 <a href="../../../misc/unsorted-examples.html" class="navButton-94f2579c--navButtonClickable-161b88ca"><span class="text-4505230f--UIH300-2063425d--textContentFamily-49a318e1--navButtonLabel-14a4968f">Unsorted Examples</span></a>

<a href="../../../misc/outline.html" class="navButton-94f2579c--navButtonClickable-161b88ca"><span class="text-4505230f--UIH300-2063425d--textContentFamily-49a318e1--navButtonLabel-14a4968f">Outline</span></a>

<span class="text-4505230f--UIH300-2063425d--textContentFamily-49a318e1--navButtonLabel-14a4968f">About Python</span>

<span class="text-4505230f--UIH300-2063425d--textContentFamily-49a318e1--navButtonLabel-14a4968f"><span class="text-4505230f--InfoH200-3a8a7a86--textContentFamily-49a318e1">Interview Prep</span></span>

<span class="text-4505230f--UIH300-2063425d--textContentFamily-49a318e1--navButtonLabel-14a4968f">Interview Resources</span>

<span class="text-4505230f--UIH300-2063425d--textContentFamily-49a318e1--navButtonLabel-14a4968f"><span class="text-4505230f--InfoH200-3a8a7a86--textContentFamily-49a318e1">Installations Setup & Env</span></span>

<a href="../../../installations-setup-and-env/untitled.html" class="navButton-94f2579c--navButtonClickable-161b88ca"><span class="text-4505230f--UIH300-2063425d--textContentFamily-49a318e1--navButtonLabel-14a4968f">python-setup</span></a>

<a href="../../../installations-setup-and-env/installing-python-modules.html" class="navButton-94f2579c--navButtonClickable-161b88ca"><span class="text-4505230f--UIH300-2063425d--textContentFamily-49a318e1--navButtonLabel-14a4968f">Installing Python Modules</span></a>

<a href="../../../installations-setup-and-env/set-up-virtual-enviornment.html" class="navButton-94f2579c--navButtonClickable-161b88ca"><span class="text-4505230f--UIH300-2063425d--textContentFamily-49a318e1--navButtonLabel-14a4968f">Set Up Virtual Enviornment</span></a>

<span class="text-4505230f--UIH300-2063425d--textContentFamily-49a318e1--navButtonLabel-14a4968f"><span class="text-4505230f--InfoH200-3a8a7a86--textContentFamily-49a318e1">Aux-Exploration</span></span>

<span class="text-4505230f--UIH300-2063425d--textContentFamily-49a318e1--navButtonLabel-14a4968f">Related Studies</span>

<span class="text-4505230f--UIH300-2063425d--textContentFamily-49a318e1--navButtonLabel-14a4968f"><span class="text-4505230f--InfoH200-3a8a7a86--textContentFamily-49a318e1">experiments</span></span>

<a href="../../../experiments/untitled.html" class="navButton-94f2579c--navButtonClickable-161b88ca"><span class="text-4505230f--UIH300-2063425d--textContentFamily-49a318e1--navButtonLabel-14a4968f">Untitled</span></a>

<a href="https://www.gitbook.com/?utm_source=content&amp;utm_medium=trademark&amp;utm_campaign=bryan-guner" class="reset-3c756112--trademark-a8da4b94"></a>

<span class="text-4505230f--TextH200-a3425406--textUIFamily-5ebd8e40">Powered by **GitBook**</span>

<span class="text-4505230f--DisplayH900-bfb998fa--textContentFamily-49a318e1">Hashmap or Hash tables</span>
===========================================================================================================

**EXERCISE DESCRIPTION:** Set down the whole listing again, exactly as it was given.

**TASK ANSWER:**
 <a href="../../../misc/unsorted-examples.html" class="navButton-94f2579c--navButtonClickable-161b88ca"><span class="text-4505230f--UIH300-2063425d--textContentFamily-49a318e1--navButtonLabel-14a4968f">Unsorted Examples</span></a>

<a href="../../../misc/outline.html" class="navButton-94f2579c--navButtonClickable-161b88ca"><span class="text-4505230f--UIH300-2063425d--textContentFamily-49a318e1--navButtonLabel-14a4968f">Outline</span></a>

<span class="text-4505230f--UIH300-2063425d--textContentFamily-49a318e1--navButtonLabel-14a4968f">About Python</span>

<span class="text-4505230f--UIH300-2063425d--textContentFamily-49a318e1--navButtonLabel-14a4968f"><span class="text-4505230f--InfoH200-3a8a7a86--textContentFamily-49a318e1">Interview Prep</span></span>

<span class="text-4505230f--UIH300-2063425d--textContentFamily-49a318e1--navButtonLabel-14a4968f">Interview Resources</span>

<span class="text-4505230f--UIH300-2063425d--textContentFamily-49a318e1--navButtonLabel-14a4968f"><span class="text-4505230f--InfoH200-3a8a7a86--textContentFamily-49a318e1">Installations Setup & Env</span></span>

<a href="../../../installations-setup-and-env/untitled.html" class="navButton-94f2579c--navButtonClickable-161b88ca"><span class="text-4505230f--UIH300-2063425d--textContentFamily-49a318e1--navButtonLabel-14a4968f">python-setup</span></a>

<a href="../../../installations-setup-and-env/installing-python-modules.html" class="navButton-94f2579c--navButtonClickable-161b88ca"><span class="text-4505230f--UIH300-2063425d--textContentFamily-49a318e1--navButtonLabel-14a4968f">Installing Python Modules</span></a>

<a href="../../../installations-setup-and-env/set-up-virtual-enviornment.html" class="navButton-94f2579c--navButtonClickable-161b88ca"><span class="text-4505230f--UIH300-2063425d--textContentFamily-49a318e1--navButtonLabel-14a4968f">Set Up Virtual Enviornment</span></a>

<span class="text-4505230f--UIH300-2063425d--textContentFamily-49a318e1--navButtonLabel-14a4968f"><span class="text-4505230f--InfoH200-3a8a7a86--textContentFamily-49a318e1">Aux-Exploration</span></span>

<span class="text-4505230f--UIH300-2063425d--textContentFamily-49a318e1--navButtonLabel-14a4968f">Related Studies</span>

<span class="text-4505230f--UIH300-2063425d--textContentFamily-49a318e1--navButtonLabel-14a4968f"><span class="text-4505230f--InfoH200-3a8a7a86--textContentFamily-49a318e1">experiments</span></span>

<a href="../../../experiments/untitled.html" class="navButton-94f2579c--navButtonClickable-161b88ca"><span class="text-4505230f--UIH300-2063425d--textContentFamily-49a318e1--navButtonLabel-14a4968f">Untitled</span></a>

<a href="https://www.gitbook.com/?utm_source=content&amp;utm_medium=trademark&amp;utm_campaign=bryan-guner" class="reset-3c756112--trademark-a8da4b94"></a>

<span class="text-4505230f--TextH200-a3425406--textUIFamily-5ebd8e40">Powered by **GitBook**</span>

<span class="text-4505230f--DisplayH900-bfb998fa--textContentFamily-49a318e1">Hashmap or Hash tables</span>
===========================================================================================================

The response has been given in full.